## Task statement
Needed from the data below: every line from the one with "- google codejam 2019: 2704th (round 1-c)" up to and including the one with "dcc-name.jpg **", repeated exactly and with nothing else.

══════════

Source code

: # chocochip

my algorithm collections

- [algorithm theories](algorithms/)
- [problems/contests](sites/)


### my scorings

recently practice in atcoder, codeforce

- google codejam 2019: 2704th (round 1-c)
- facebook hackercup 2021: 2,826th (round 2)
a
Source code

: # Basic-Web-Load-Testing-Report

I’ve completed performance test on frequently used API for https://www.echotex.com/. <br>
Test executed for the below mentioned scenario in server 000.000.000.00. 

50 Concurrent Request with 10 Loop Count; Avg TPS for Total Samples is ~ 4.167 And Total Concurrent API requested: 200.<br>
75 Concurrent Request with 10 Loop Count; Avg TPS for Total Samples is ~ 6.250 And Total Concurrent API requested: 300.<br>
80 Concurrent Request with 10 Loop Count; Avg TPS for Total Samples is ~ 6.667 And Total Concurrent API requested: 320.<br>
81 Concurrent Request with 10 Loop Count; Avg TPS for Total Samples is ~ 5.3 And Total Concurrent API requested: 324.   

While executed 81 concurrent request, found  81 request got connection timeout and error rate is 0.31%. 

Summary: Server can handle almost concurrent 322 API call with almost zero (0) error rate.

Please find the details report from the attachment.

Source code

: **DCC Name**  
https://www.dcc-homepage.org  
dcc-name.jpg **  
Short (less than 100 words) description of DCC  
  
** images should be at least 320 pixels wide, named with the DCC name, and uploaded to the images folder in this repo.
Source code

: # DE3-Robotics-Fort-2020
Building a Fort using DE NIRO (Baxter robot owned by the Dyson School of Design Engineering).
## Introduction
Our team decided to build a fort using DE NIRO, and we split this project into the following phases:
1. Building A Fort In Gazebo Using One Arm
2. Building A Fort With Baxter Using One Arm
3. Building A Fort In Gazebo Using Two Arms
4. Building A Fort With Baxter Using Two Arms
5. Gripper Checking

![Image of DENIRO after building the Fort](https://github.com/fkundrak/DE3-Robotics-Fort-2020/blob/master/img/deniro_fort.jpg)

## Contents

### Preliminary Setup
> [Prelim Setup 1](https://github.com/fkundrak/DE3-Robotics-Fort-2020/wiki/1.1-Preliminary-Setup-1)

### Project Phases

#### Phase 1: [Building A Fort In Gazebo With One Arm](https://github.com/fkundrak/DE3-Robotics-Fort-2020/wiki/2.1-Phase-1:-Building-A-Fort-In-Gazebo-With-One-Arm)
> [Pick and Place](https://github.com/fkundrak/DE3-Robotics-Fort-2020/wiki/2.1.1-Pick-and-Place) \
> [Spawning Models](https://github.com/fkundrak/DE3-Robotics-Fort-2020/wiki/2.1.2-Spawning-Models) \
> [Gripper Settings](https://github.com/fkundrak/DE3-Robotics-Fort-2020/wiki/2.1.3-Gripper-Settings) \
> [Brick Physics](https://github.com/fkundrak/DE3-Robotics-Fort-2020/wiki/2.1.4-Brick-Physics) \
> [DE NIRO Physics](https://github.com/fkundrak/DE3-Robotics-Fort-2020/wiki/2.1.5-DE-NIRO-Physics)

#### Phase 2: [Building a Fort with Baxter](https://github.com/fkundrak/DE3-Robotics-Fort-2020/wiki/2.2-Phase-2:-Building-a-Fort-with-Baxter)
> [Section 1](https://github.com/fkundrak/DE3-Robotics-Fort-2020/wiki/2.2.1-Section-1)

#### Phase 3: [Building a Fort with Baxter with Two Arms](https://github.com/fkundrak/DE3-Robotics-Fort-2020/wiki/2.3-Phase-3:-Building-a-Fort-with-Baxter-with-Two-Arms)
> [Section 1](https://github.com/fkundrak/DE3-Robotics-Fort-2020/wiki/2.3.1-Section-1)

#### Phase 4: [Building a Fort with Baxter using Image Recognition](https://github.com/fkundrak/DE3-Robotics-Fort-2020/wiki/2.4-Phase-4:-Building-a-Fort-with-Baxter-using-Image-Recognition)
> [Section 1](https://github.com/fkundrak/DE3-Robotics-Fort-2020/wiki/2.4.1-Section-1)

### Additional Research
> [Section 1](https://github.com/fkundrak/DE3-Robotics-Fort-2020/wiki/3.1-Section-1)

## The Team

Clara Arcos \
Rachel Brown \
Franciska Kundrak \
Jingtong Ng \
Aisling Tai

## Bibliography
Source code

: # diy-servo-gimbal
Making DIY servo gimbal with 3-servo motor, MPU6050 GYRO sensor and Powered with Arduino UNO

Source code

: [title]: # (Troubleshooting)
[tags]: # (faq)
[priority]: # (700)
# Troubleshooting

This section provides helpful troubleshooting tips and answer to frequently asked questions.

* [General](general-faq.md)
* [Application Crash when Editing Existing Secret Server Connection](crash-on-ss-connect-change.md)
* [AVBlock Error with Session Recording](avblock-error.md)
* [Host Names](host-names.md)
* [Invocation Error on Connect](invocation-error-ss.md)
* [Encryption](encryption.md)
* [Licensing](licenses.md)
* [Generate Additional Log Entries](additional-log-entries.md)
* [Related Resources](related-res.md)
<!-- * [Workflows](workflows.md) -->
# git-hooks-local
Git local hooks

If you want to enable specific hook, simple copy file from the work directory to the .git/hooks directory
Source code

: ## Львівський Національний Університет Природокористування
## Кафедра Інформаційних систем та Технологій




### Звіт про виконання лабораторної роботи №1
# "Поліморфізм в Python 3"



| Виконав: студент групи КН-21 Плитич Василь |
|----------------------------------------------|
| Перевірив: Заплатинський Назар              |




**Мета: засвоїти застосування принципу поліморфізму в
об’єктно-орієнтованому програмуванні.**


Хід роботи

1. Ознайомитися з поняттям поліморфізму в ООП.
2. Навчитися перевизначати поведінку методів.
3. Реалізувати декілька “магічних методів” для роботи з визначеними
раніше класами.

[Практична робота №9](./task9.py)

══════════

## Task result
- google codejam 2019: 2704th (round 1-c)
- facebook hackercup 2021: 2,826th (round 2)
a
Source code

: # Basic-Web-Load-Testing-Report

I’ve completed performance test on frequently used API for https://www.echotex.com/. <br>
Test executed for the below mentioned scenario in server 000.000.000.00. 

50 Concurrent Request with 10 Loop Count; Avg TPS for Total Samples is ~ 4.167 And Total Concurrent API requested: 200.<br>
75 Concurrent Request with 10 Loop Count; Avg TPS for Total Samples is ~ 6.250 And Total Concurrent API requested: 300.<br>
80 Concurrent Request with 10 Loop Count; Avg TPS for Total Samples is ~ 6.667 And Total Concurrent API requested: 320.<br>
81 Concurrent Request with 10 Loop Count; Avg TPS for Total Samples is ~ 5.3 And Total Concurrent API requested: 324.   

While executed 81 concurrent request, found  81 request got connection timeout and error rate is 0.31%. 

Summary: Server can handle almost concurrent 322 API call with almost zero (0) error rate.

Please find the details report from the attachment.

Source code

: **DCC Name**  
https://www.dcc-homepage.org  
dcc-name.jpg **  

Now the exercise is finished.